Giorno dei Fondatori 2019

Bogdan Jaski

Cari Confratelli,

 di seguito troverete due testi di p. Adam P. Błyszcz CR a proposito di Bogdan Jański e del suo "Diario". Li rendiamo disponibili, come aiuto per preparare la celebrazione del Giorno dei Fondatori di quest'anno, con la speranza che ci aiutino ad ammirare ancora di più il nostro Fratello Maggiore e a trasmettere questa ammirazione a coloro ai quali siamo inviati. Colgo anche l'occasione per ringraziare, ancora una volta, l'autore di queste riflessioni e coloro che le hanno tradotto in italiano (P. Adam Dzwigoń CR) e in inglese (P. George Nowak CR). Invito anche coloro che vorrebbero condividere la propria esperienza di Jański ad inviare questo tipo di riflessione al Postulatore Generale (postulatorgeneraliscr@gmail.com), che si occuperà della loro traduzione e diffusione.

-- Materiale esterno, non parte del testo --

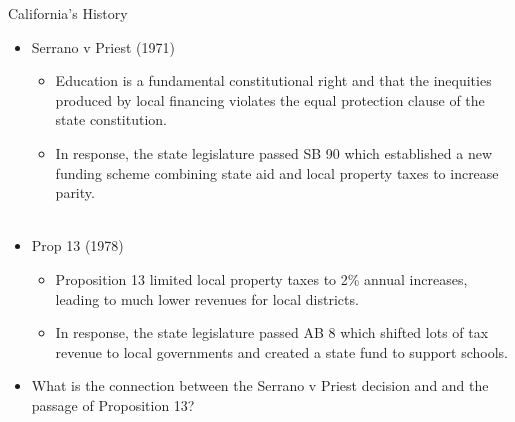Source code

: \documentclass{beamer}
\begin{document}
\begin{frame}[<+->]{California's History}
	\begin{itemize}
		\item Serrano v Priest (1971)
		\begin{itemize}
			\item Education is a fundamental constitutional right and that the inequities produced by local financing violates the equal protection clause of the state constitution. 
			\item In response, the state legislature passed SB 90 which established a new funding scheme combining state aid and local property taxes to increase parity. \\~\\
		\end{itemize}
		\item Prop 13 (1978)
		\begin{itemize}
			\item Proposition 13 limited local property taxes to 2\% annual increases, leading to much lower revenues for local districts. 
			\item In response, the state legislature passed AB 8 which shifted lots of tax revenue to local governments and created a state fund to support schools. 
		\end{itemize}
		\item What is the connection between the Serrano v Priest decision and and the passage of Proposition 13?
	\end{itemize}
\end{frame}
\end{document}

Una fruttuosa celebrazione dei nostri inizi!

Andrzej Gieniusz CR
Postulatore generale

 

 Bogdan Jański mi “tormenta” da qualche decennio [1]

P. Adam P. Błyszcz CR

Avete mai la sensazione che qualche persona seduca i vostri pensieri? La vostra memoria? I vostri sogni? Si? Va bene. Anch’io. Da qualche decennio sono “tormentato” da Bogdan Jański.

Sono ormai trascorsi 178 anni dalla morte del Servo di Dio Bogdan Teodor Jański, una delle figure più intriganti della Grande Emigrazione.

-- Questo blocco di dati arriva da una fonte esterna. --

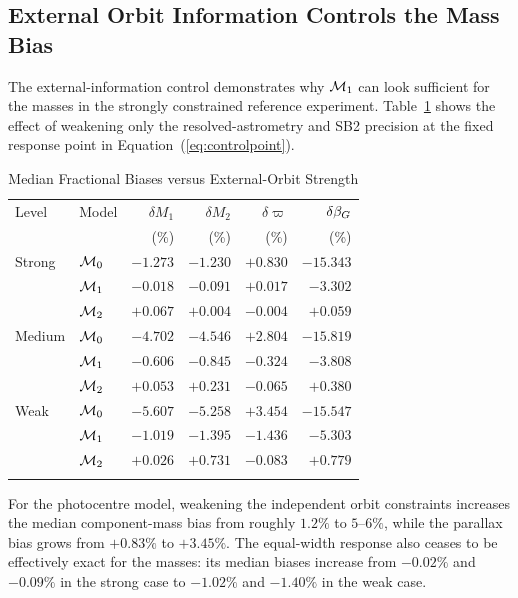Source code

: \subsection{External Orbit Information Controls the Mass Bias}

The external-information control demonstrates why $\mone$ can look sufficient for the masses in the strongly constrained reference experiment. Table~\ref{tab:external} shows the effect of weakening only the resolved-astrometry and SB2 precision at the fixed response point in Equation~(\ref{eq:controlpoint}).

\begin{table}
\begin{center}
\caption{Median Fractional Biases versus External-Orbit Strength}
\label{tab:external}
\begin{tabular}{llrrrr}
\hline\noalign{\smallskip}
Level & Model & $\delta M_1$ & $\delta M_2$ & $\delta\varpi$ & $\delta\betag$\\
 & & (\%) & (\%) & (\%) & (\%)\\
\hline\noalign{\smallskip}
Strong & $\mzero$ & $-1.273$ & $-1.230$ & $+0.830$ & $-15.343$\\
       & $\mone$ & $-0.018$ & $-0.091$ & $+0.017$ & $-3.302$\\
       & $\mtwo$ & $+0.067$ & $+0.004$ & $-0.004$ & $+0.059$\\
Medium & $\mzero$ & $-4.702$ & $-4.546$ & $+2.804$ & $-15.819$\\
       & $\mone$ & $-0.606$ & $-0.845$ & $-0.324$ & $-3.808$\\
       & $\mtwo$ & $+0.053$ & $+0.231$ & $-0.065$ & $+0.380$\\
Weak   & $\mzero$ & $-5.607$ & $-5.258$ & $+3.454$ & $-15.547$\\
       & $\mone$ & $-1.019$ & $-1.395$ & $-1.436$ & $-5.303$\\
       & $\mtwo$ & $+0.026$ & $+0.731$ & $-0.083$ & $+0.779$\\
\noalign{\smallskip}\hline
\end{tabular}
\end{center}
\end{table}

For the photocentre model, weakening the independent orbit constraints increases the median component-mass bias from roughly $1.2\%$ to $5$--$6\%$, while the parallax bias grows from $+0.83\%$ to $+3.45\%$. The equal-width response also ceases to be effectively exact for the masses: its median biases increase from $-0.02\%$ and $-0.09\%$ in the strong case to $-1.02\%$ and $-1.40\%$ in the weak case.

E’ deceduto all’età di 33 anni. No! Assolutamente no! Vi prego di non pensare agli anni di Cristo. Non andiamo a leggere la sua vita in una chiave così scontata. La vita di Bogdan Jański merita qualcosa di più.

Nacque nel 1807 in una famiglia nobile, anche se povera. I genitori si sono separati presto e sulle sue giovani spalle, o piuttosto di bambino, cadde l’onere di provvedere al mantenimento sia di se stesso sia dei due fratelli. La faccenda sicuramente non ha aiutato Bogdan ad aver fede nell’amore tra un uomo e una donna. Senz’altro l’ha portato a guardare con occhio critico i suoi genitori. Con la madre è entrato in serio conflitto. Al suo funerale è arrivato con due giorni di ritardo. Comunque a Roma, diversi anni più tardi, quando egli veniva messo nella bara, sotto la fodera della giacca che portava sempre e in quel momento aveva addosso, è stata scoperta nascosta l’ultima lettera ricevuta dalla mamma… Vi ricordate di Biagio Pascal? … Dio di Abramo, Giacobbe e Isacco? Ricordate?

 I suoi studi all’Università di Varsavia, due facoltà insieme, economia e diritto, sono il periodo in cui definitamente si distacca dalla Chiesa cattolica. Non accetta sia la morale cristiana sia la sommissione dei religiosi cattolici allo zar. 

In fine si dichiara ateo.

Eccede nel bere e frequenta i bordelli di Varsavia. Alcune volte lui e gli amici organizzano delle festicciole nelle cripte delle chiese. Benché conducesse lo stile di vita balordo, gli studi terminano con uno dei migliori risultati. 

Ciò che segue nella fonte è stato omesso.